"Y" Is for Yesterday
- First edition cover
- Author: Sue Grafton
- Language: English
- Series: Alphabet Mysteries
- Genre: Mystery fiction
- Publisher: G. P. Putnam's Sons
- Publication date: August 22, 2017
- Publication place: United States
- Media type: Print (Hardcover)
- Pages: 496 first edition
- ISBN: 978-0-399-16385-2
- Preceded by: "X"

= "Y" Is for Yesterday =

2017 mystery novel by Sue Grafton

"Y" Is for Yesterday is the twenty-fifth and final novel in the "Alphabet" series of mystery novels by Sue Grafton. Grafton intended to write a Z novel, but she died before she was able to do so. It features Kinsey Millhone, a private detective based in the fictional city of Santa Teresa, California.

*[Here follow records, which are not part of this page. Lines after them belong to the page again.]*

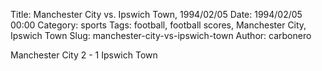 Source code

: Title: Manchester City vs. Ipswich Town, 1994/02/05
Date: 1994/02/05 00:00
Category: sports
Tags: football, football scores, Manchester City, Ipswich Town
Slug: manchester-city-vs-ipswich-town
Author: carbonero


Manchester City 2 - 1 Ipswich Town
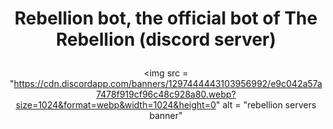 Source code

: <div align="center">

<h1>

Rebellion bot, the official bot of The Rebellion (discord server)

</h1>

<img
src = "https://cdn.discordapp.com/banners/1297444443103956992/e9c042a57a7478f919cf96c48c928a80.webp?size=1024&format=webp&width=1024&height=0"
alt = "rebellion servers banner"
>
</div>
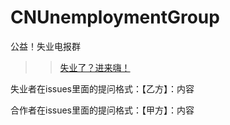 # CNUnemploymentGroup
公益！失业电报群
>> [失业了？进来嗨！](https://t.me/CNUeParty)

失业者在issues里面的提问格式：【乙方】：内容

合作者在issues里面的提问格式：【甲方】：内容
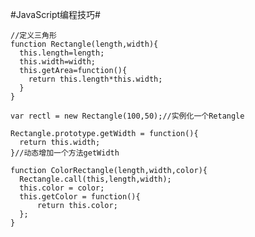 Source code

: #JavaScript编程技巧#

    //定义三角形
    function Rectangle(length,width){
      this.length=length;
      this.width=width;
      this.getArea=function(){
        return this.length*this.width;
      }
    }
    
    var rectl = new Rectangle(100,50);//实例化一个Retangle
    
    Rectangle.prototype.getWidth = function(){
      return this.width;
    }//动态增加一个方法getWidth
    
    function ColorRectangle(length,width,color){
      Rectangle.call(this,length,width);
      this.color = color;
      this.getColor = function(){
          return this.color;
      };
    }
    
    
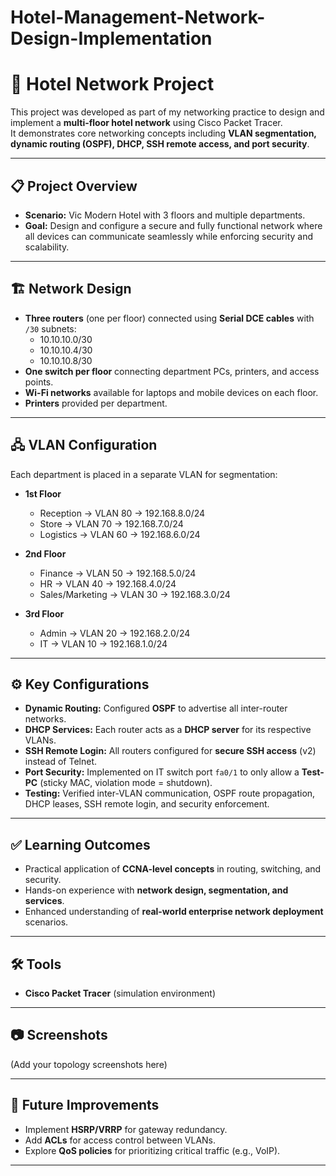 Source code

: # Hotel-Management-Network-Design-Implementation
# 🏨 Hotel Network Project

This project was developed as part of my networking practice to design and implement a **multi-floor hotel network** using Cisco Packet Tracer.  
It demonstrates core networking concepts including **VLAN segmentation, dynamic routing (OSPF), DHCP, SSH remote access, and port security**.

---

## 📋 Project Overview
- **Scenario:** Vic Modern Hotel with 3 floors and multiple departments.
- **Goal:** Design and configure a secure and fully functional network where all devices can communicate seamlessly while enforcing security and scalability.

---

## 🏗️ Network Design
- **Three routers** (one per floor) connected using **Serial DCE cables** with `/30` subnets:
  - 10.10.10.0/30  
  - 10.10.10.4/30  
  - 10.10.10.8/30
- **One switch per floor** connecting department PCs, printers, and access points.
- **Wi-Fi networks** available for laptops and mobile devices on each floor.
- **Printers** provided per department.

---

## 🖧 VLAN Configuration
Each department is placed in a separate VLAN for segmentation:

- **1st Floor**  
  - Reception → VLAN 80 → 192.168.8.0/24  
  - Store → VLAN 70 → 192.168.7.0/24  
  - Logistics → VLAN 60 → 192.168.6.0/24  

- **2nd Floor**  
  - Finance → VLAN 50 → 192.168.5.0/24  
  - HR → VLAN 40 → 192.168.4.0/24  
  - Sales/Marketing → VLAN 30 → 192.168.3.0/24  

- **3rd Floor**  
  - Admin → VLAN 20 → 192.168.2.0/24  
  - IT → VLAN 10 → 192.168.1.0/24  

---

## ⚙️ Key Configurations
- **Dynamic Routing:** Configured **OSPF** to advertise all inter-router networks.  
- **DHCP Services:** Each router acts as a **DHCP server** for its respective VLANs.  
- **SSH Remote Login:** All routers configured for **secure SSH access** (v2) instead of Telnet.  
- **Port Security:** Implemented on IT switch port `fa0/1` to only allow a **Test-PC** (sticky MAC, violation mode = shutdown).  
- **Testing:** Verified inter-VLAN communication, OSPF route propagation, DHCP leases, SSH remote login, and security enforcement.

---

## ✅ Learning Outcomes
- Practical application of **CCNA-level concepts** in routing, switching, and security.  
- Hands-on experience with **network design, segmentation, and services**.  
- Enhanced understanding of **real-world enterprise network deployment** scenarios.  

---

## 🛠️ Tools
- **Cisco Packet Tracer** (simulation environment)

---

## 📷 Screenshots
(Add your topology screenshots here)

---

## 🚀 Future Improvements
- Implement **HSRP/VRRP** for gateway redundancy.  
- Add **ACLs** for access control between VLANs.  
- Explore **QoS policies** for prioritizing critical traffic (e.g., VoIP).

---

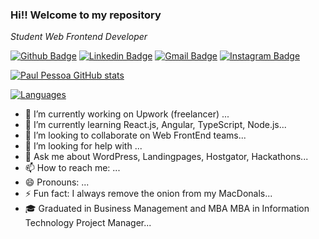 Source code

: ### Hi!! Welcome to my repository 

<!--
**paulpessoa/paulpessoa** is a ✨ _special_ ✨ repository because its `README.md` (this file) appears on your GitHub profile.
Here are some ideas to get you started:
-->

<p><i>Student Web Frontend Developer</i></p>

[![Github Badge](https://img.shields.io/badge/-Github-000?style=flat-square&logo=Github&logoColor=white&link=https://github.com/paulpessoa)](https://github.com/paulpessoa)
[![Linkedin Badge](https://img.shields.io/badge/-LinkedIn-blue?style=flat-square&logo=Linkedin&logoColor=white&link=https://www.linkedin.com/in/paulmspessoa//)](https://www.linkedin.com/in/paulmspessoa/)
[![Gmail Badge](https://img.shields.io/badge/-Gmail-c14438?style=flat-square&logo=Gmail&logoColor=white&link=mailto:paulmspessoa@gmail.com)](mailto:paulmspessoa@gmail.com)
[![Instagram Badge](https://img.shields.io/badge/-Instagram-C13584?style=flat-square&labelColor=C13584&logo=instagram&logoColor=white&link=https://www.instagram.com/paulmspessoa/)](https://www.instagram.com/paulmspessoa/)


[![Paul Pessoa GitHub stats](https://github-readme-stats.vercel.app/api?username=paulpessoa&show_icons)](https://www.linkedin.com/in/paulmspessoa/)

[![Languages](https://github-readme-stats.vercel.app/api/top-langs/?username=paulpessoa&layout=compact)](https://www.linkedin.com/in/paulmspessoa/)





- 🔭 I’m currently working on Upwork (freelancer) ...
- 🌱 I’m currently learning React.js, Angular, TypeScript, Node.js...
- 👯 I’m looking to collaborate on Web FrontEnd teams...
- 🤔 I’m looking for help with ...
- 💬 Ask me about WordPress, Landingpages, Hostgator, Hackathons...
- 📫 How to reach me: ...
- 😄 Pronouns: ...
- ⚡ Fun fact: I always remove the onion from my MacDonals...
- 🎓 Graduated in Business Management and MBA MBA in Information Technology Project Manager...

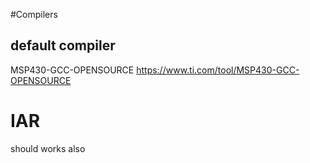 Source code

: #Compilers
## default compiler 
MSP430-GCC-OPENSOURCE
https://www.ti.com/tool/MSP430-GCC-OPENSOURCE
# IAR 
should works also
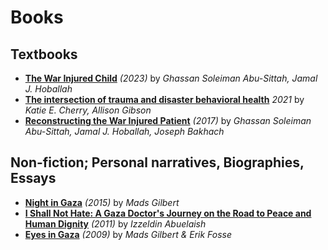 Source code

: # Books


## Textbooks 
- [**The War Injured Child**](https://link.springer.com/book/10.1007/978-3-031-28613-1) _(2023)_ by _Ghassan Soleiman Abu-Sittah, Jamal J. Hoballah_
- [**The intersection of trauma and disaster behavioral health**](https://link.springer.com/book/10.1007/978-3-030-51525-6) _2021_ by _Katie E. Cherry, Allison Gibson_
- [**Reconstructing the War Injured Patient**](https://link.springer.com/book/10.1007/978-3-319-56887-4) _(2017)_ by _Ghassan Soleiman Abu-Sittah, Jamal J. Hoballah, Joseph Bakhach_


## Non-fiction; Personal narratives, Biographies, Essays
- [**Night in Gaza**](https://www.middleeasteye.net/features/book-review-night-gaza-dr-mads-gilbert) _(2015)_ by _Mads Gilbert_
- [**I Shall Not Hate: A Gaza Doctor's Journey on the Road to Peace and Human Dignity**](https://en.wikipedia.org/wiki/I_Shall_Not_Hate) _(2011)_ by _Izzeldin Abuelaish_
- [**Eyes in Gaza**](https://www.goodreads.com/book/show/7994623-eyes-in-gaza) _(2009)_ by _Mads Gilbert & Erik Fosse_

[comment]: <> (- [Broken promises, broken dreams: Stories of Jewish and Palestinian trauma and resilience]&#40;https://www.goodreads.com/en/book/show/215440&#41; _2007_ by _Alice Rothchild_)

The novel, set in 1989, finds Kinsey getting pulled into a decade-old case involving a sexual assault at an elite private school. The novel, published by G. P. Putnam's Sons, was released in the United States on August 22, 2017.

==Plot summary==
In 1979 Iris Lehmann steals a test to help her best friend, Poppy Earl, a fellow student at a private high school in Santa Teresa. In the same year four teenage boys from the school sexually assault a classmate and film the attack. When the tape goes missing, the suspected thief, a classmate, is murdered. In the investigation that follows, one student turns state's evidence and two of their peers are convicted.

Fast-forward to 1989 and one of the perpetrators, Fritz McCabe, is released from prison. McCabe's parents receive a copy of the attack that was filmed, along with a ransom demand. The McCabe family calls Kinsey Millhone for help.

In an interview with NPR on August 20, 2017, Grafton stated the basis of the book was an amalgamation of two actual events: "The origin was a case that happened in Santa Barbara, where a kid was picked up because his brother owed $1,500 to a drug dealer. And eventually, he was shot and killed up in the mountains. Second part of the plot was from a case down in Orange County, where some kids –always kids– assaulted a girl and filmed it and then circulated this bunch of photographs, which she knew nothing about until somebody told her."

==Publication history==
Y Is for Yesterday by Sue Grafton was published on 22 August 2017 by Marian Wood Books/Putnam, an imprint of Penguin Publishing Group, a division of Penguin Random House LLC.

==Reviews==
On August 30, 2017, "Y" Is for Yesterday topped USA Todays best-seller list. On September 1, 2017, it topped The New York Times Best Seller list and was later placed on its Fiction Best Sellers of 2017 list. Publishers Weekly reviewed the book with the following blurb: "Grafton once again proves herself a superb storyteller."